Box Office: ‘Lilo & Stitch’ Ignites to $341 Million Globally, ‘Mission: Impossible 8’ Climbs to $200 Million

5 hours ago 3

“Lilo & Stitch” is successfully causing box office mayhem. Disney’s latest live-action remake ignited to $341 million globally, including a mighty $157.8 million from international markets.

It’s the second-largest opening weekend of the year behind the Warner Bros. video game adaptation “A Minecraft Movie” ($313 million over three days). Ticket sales for “Lilo” also rank as the third-best start for Disney’s live-action reboots following 2019’s “The Lion King” and 2017’s “Beauty and the Beast,” which each ended up grossing over $1 billion.

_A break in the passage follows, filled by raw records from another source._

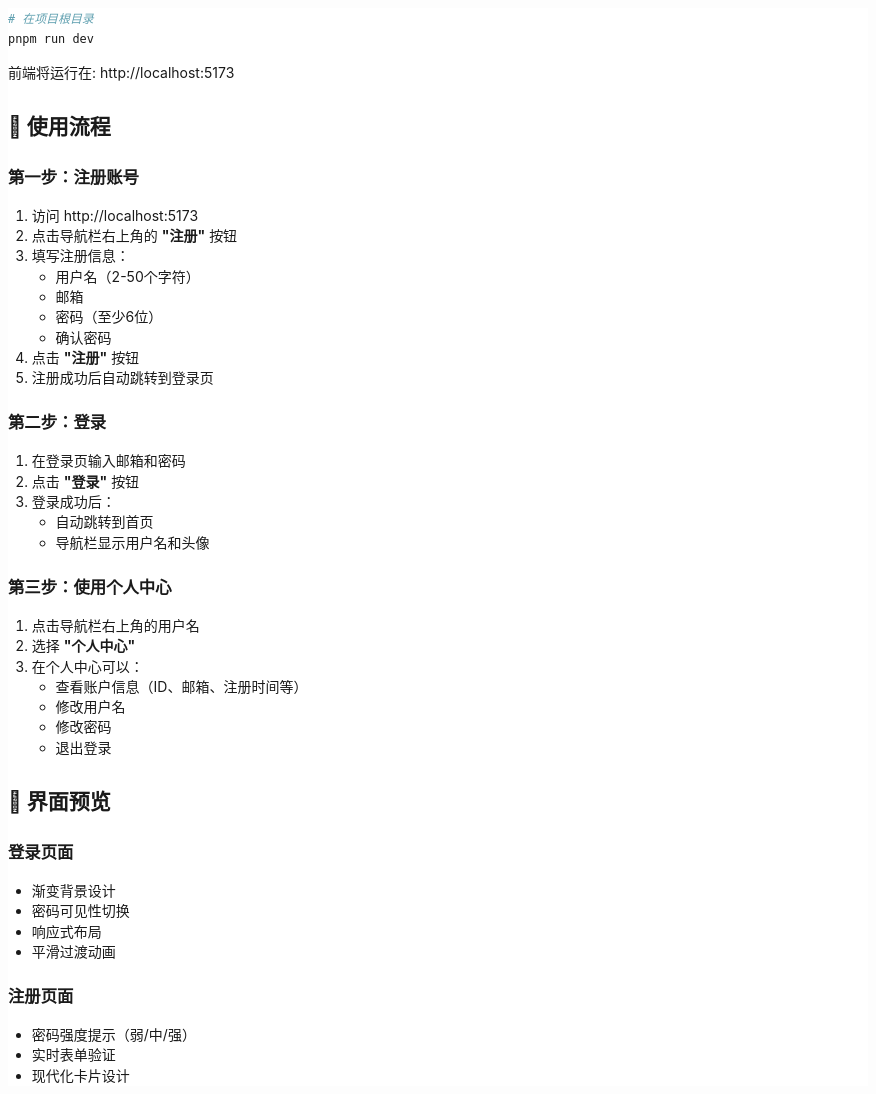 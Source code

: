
 ```bash
# 在项目根目录
pnpm run dev
```

前端将运行在: http://localhost:5173

## 📖 使用流程

### 第一步：注册账号

1. 访问 http://localhost:5173
2. 点击导航栏右上角的 **"注册"** 按钮
3. 填写注册信息：
   - 用户名（2-50个字符）
   - 邮箱
   - 密码（至少6位）
   - 确认密码
4. 点击 **"注册"** 按钮
5. 注册成功后自动跳转到登录页

### 第二步：登录

1. 在登录页输入邮箱和密码
2. 点击 **"登录"** 按钮
3. 登录成功后：
   - 自动跳转到首页
   - 导航栏显示用户名和头像

### 第三步：使用个人中心

1. 点击导航栏右上角的用户名
2. 选择 **"个人中心"**
3. 在个人中心可以：
   - 查看账户信息（ID、邮箱、注册时间等）
   - 修改用户名
   - 修改密码
   - 退出登录

## 🎨 界面预览

### 登录页面
- 渐变背景设计
- 密码可见性切换
- 响应式布局
- 平滑过渡动画

### 注册页面
- 密码强度提示（弱/中/强）
- 实时表单验证
- 现代化卡片设计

With great word-of-mouth and generation-spanning appeal, “Lilo & Stitch” could reach similar box office heights. Dean Fleischer Camp directed the reboot about a chaotic alien who crash-lands in Hawaii and gets adapted by a young girl and her older sister. Top earning territories are Mexico with $23.7 million to start, the United Kingdom with $12.9 million and Brazil with $11.1 million.

This weekend’s other newcomer, Paramount and Skydance’s “Mission: Impossible – The Final Reckoning,” also started strong with $190 million worldwide, with $127 million of the haul from 64 overseas territories. Paramount began rolling out the Tom Cruise-led tentpole internationally a week ago and folded those grosses into this initial number. With those preview screenings included, the biggest markets were Korea ($12.7 million), Japan ($11 million), the U.K. ($10.7 million) and India ($9 million). The film opens in China on May 30.

In North America, “Mission: Impossible – The Final Reckoning” earned a series-best $63 million over the weekend and an estimated $77 million through Monday’s Memorial Day holiday. The four-day weekend will propel the film’s ticket sales above $200 million globally. It’s a mighty start for the action epic, which is one of the most expensive films of all time with a $400 million production budget. So, the eighth installment in the long-running spy series needs to become a box office juggernaut to turn a theatrical profit. Franchise veteran Christopher McQuarrie directed the film, which picks up as the teflon MI6 agent Ethan Hunt continues his race against time to find a rogue artificial intelligence known as the Entity.